Setsuko Hara (1920-2015) was one of the leading actresses in Japanese cinema in the 1940s and 1950s.
She was born Masae Aida in Yokohama. Her sister was married to a movie director, which got Hara in the door when she was a teenager. She made her debut in 1935 and broke out in 1937 with Atarashiki Tsuchi, which made her a big star. In 1938 she appeared in The Giant, an adaptation of Les Misérables, playing the Cosette part. Some of her films from this early period are lost.
She was hugely busy for Toho studio from 1937 to 1945, appearing in forty films during this period. Hara was usually cast as some form of Yamato Nadeshiko, the ideal of Japanese womanhood, demure, loyal, but determined; in the press she was nicknamed "The Eternal Virgin". In 1946 she appeared in No Regrets for Our Youth, Akira Kurosawa's first film after the war. She would later star in Kurosawa's The Idiot in a Playing Against Type role as a passionate kept woman.

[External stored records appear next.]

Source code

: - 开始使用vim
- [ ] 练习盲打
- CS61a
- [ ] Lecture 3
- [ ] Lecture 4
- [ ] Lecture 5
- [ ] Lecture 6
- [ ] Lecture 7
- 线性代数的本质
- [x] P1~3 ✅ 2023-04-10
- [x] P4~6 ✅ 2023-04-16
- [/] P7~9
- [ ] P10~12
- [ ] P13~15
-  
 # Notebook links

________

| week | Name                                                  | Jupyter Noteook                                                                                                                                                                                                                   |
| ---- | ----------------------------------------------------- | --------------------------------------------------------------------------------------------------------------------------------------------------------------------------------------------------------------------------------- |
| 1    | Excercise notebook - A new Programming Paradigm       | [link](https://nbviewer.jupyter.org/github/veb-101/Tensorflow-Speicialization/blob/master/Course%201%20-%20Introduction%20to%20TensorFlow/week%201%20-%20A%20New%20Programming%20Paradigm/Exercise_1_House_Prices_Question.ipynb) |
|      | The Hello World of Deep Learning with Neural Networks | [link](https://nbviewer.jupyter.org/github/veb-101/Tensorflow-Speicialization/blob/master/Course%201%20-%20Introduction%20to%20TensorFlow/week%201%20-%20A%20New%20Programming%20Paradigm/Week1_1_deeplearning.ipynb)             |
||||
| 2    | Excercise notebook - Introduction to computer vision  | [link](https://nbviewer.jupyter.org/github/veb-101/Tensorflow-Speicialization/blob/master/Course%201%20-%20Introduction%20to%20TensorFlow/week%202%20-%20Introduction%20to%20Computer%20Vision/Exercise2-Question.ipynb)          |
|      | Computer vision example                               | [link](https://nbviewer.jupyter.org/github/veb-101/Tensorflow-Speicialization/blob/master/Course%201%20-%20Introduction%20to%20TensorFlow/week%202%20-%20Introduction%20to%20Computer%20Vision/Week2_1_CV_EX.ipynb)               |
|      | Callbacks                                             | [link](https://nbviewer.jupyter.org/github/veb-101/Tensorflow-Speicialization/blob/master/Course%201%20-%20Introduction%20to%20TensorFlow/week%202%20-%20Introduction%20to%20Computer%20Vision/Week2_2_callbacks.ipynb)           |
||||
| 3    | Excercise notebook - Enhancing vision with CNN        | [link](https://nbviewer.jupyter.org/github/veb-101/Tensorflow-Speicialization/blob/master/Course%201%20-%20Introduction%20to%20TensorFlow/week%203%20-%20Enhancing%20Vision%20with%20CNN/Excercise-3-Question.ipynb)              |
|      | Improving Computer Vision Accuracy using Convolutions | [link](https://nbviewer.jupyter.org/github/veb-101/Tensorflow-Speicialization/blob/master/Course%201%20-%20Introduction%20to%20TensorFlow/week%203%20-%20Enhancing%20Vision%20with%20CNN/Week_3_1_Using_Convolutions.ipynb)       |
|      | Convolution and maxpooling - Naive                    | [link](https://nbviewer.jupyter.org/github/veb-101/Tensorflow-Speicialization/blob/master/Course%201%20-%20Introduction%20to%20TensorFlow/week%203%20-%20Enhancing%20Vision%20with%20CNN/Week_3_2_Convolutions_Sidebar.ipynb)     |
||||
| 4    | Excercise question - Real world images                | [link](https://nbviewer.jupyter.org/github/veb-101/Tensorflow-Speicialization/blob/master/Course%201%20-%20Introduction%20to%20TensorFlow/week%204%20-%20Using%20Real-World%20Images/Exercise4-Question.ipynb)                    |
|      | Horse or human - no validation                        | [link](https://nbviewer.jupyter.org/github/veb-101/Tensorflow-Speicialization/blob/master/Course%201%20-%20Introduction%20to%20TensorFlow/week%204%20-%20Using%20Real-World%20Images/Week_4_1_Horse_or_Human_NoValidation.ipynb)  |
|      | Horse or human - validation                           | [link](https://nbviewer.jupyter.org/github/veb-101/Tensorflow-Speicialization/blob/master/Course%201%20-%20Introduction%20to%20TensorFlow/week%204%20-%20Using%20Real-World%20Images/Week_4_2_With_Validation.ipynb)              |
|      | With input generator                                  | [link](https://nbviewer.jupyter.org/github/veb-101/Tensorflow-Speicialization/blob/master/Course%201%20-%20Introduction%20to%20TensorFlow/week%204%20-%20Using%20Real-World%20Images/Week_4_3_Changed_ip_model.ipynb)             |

In 1949 she began her collaboration with director Yasujiro Ozu, which she is best remembered for in the West. Her first Ozu film was Early Spring, followed by Early Summer and then Tokyo Story, the most famous film either she or Ozu ever made. In the three films she plays three different characters all named Noriko, all young Japanese women dealing with marriage and the challenges of postwar life. She continued to work with Ozu, filming Tokyo Twilight, Late Autumn, and The End of Summer between 1957 and 1961. Other films from her later career include color historical epic The Three Treasures (1959).
Her last film was 1962 Jidai Geki epic Chūshingura. Afterwards she quit show business, and in fact quit public life altogether. She gave no retirement announcement. Over the last 53 years of her life, she never took another acting role, never wrote a memoir, never made a public appearance, never gave an interview. She was never even photographed other than a few paparazzi shots of dubious authenticity. She went back to using her real name. Such was Hara's dedication to privacy that when she died at the age of 95 in 2015 her family waited two months to make the announcement.
Her silence in retirement inspired the anime film Millennium Actress.